CAIRO - Four months ago, the Muslim community in New Zealand was just another minority in a society that didn’t know much about Islam. New Zealanders perceived their Muslims just through outward appearances, especially the stereotypical bearded men and veiled women.

Things changed after the attacks on Al Noor Mosque and the Linwood Islamic Centre in Christchurch in which 51 people died. That event led imams in New Zealand to have direct dialogue with government officials, to whom they relayed grievances of New Zealand Muslims, and explore ways to promote religious tolerance. Those efforts are bearing fruit.

New Zealand Prime Minister Jacinda Ardern on July 6 pledged to have the “Document on Human Fraternity,” signed by Pope Francis on behalf of the Vatican and Grand Imam Ahmed al-Tayeb on behalf of al-Azhar, placed in schools, universities and other educational institutions so New Zealand’s new generations grow up bearing a message of peace and goodwill.

Since the March 15 attack on Al Noor Mosque, the Muslim community in New Zealand has made impressive gains, including receiving government authorisation to open Islamic schools, the use of loudspeakers for prayer calls and the broadcast of Friday prayers on state television.

Gamal Fouda, imam of the Al Noor Mosque, who witnessed the March attack, said in an interview that the positive reactions have had an effect on the status of Muslim communities in New Zealand and elsewhere.

Al Noor Mosque has become a shrine for politicians and celebrities from around the world, who visit to show solidarity with the Muslim community.

New Zealand media have become increasingly supportive of Muslims. They do not hesitate to attack stereotypes about Muslims and do not shy from countering the discourse of the extreme right in Europe.

Fouda said Arab and Islamic solidarity has helped the Muslim community. The United Arab Emirates, in particular, has played a prominent role in covering the cost of establishing a centre for tolerance and interfaith dialogue. The Forum for the Promotion of Peace in Muslim Societies, hosted by Abu Dhabi, has undertaken initiatives and facilitated visits to New Zealand to establish a culture of interfaith coexistence and humanity.

Fouda said the attacks revealed that neither New Zealanders at large nor the 70,000-person Muslim community in the country were knowledgeable about Islam. Even young New Zealand Muslims who spoke with the foreign press about the incident have shown only a shallow knowledge and insufficient understanding of their faith.

The imam said renovation of the Al Noor Mosque had been completed and its library stocked with a large number of Islamic books and publications in various languages and focusing on religious tolerance and respect for freedom of faith from an Islamic perspective.

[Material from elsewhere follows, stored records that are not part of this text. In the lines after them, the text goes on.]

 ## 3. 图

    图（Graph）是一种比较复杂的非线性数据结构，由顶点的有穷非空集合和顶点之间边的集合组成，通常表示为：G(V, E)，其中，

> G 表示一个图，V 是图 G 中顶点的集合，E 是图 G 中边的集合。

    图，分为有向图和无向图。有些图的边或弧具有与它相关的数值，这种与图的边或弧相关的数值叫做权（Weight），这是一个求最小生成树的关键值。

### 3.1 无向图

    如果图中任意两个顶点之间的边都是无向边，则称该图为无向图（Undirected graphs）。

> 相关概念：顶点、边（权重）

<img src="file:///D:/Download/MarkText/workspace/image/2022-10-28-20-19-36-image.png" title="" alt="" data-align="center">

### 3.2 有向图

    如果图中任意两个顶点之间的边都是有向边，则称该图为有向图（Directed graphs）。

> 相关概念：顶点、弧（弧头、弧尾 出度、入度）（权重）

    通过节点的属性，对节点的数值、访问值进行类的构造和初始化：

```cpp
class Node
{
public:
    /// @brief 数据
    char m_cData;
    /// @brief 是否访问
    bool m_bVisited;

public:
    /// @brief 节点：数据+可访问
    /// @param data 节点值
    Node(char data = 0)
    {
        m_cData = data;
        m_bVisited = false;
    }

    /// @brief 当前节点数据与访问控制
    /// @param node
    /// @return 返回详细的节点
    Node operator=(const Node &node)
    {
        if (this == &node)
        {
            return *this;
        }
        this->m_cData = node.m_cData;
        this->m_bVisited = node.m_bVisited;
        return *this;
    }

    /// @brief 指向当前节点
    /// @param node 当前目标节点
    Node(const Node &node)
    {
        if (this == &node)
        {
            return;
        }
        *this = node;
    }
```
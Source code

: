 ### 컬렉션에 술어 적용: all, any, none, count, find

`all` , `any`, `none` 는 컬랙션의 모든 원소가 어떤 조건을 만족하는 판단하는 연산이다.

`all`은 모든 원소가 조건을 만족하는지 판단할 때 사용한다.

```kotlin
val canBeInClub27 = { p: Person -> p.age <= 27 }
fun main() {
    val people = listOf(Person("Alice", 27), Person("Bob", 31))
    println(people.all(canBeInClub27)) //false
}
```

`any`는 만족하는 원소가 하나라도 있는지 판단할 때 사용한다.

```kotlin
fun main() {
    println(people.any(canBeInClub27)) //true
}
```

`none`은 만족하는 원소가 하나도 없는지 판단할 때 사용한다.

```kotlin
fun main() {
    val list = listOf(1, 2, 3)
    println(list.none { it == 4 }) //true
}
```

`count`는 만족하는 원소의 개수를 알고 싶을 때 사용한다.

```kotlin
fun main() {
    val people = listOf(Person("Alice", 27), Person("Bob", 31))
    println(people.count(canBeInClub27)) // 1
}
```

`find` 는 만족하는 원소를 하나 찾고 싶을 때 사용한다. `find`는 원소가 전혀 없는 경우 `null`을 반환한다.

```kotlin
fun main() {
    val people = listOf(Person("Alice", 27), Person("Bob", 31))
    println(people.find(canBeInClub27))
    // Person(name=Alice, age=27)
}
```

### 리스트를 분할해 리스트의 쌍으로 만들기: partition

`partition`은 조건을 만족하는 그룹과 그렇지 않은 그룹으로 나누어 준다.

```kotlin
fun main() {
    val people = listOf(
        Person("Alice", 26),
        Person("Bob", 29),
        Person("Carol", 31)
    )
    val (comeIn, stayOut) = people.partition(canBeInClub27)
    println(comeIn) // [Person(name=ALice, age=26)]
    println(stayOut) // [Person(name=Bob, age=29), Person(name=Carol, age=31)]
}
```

He stressed that initiatives aimed at spreading the true concept of Islam require linguistic proficiency. It is important, he pointed out, to choose imams fluent in local dialects because their task is not only to address Muslims but also to engage dialogue with non-Muslims. The imams need to strengthen their knowledge of jurisprudence and other faith matters as well as adopt modern religious discourse and be able to address controversial issues related to Islamic heritage.

Fouda said Westerners who attack Islam do not know much about it and, even if they want to know more about it, they would not be able to find suitable references. It is, therefore, imperative to engage a long-term effort to translate Islamic references and make them available in Islamic centres, he said, adding that it is important to promote academic studies that address false claims about Islam.

Fouda called for international laws to criminalise radical discourse through social media and to counter calls for violence of any kind or purpose.

“The European Union, for example, has not been able to impose its control over extremist rhetoric on the internet despite the fact that its countries have developed preventive educational programmes and videos and that the social media platforms have established clear controls to prevent abusing them to promote content that encourages extremism and terrorism,” he said.

About 150 New Zealand nationals, including a leading police figure, have converted to Islam since the attacks. About 150,000 people have visited Al Noor Mosque since the shootings.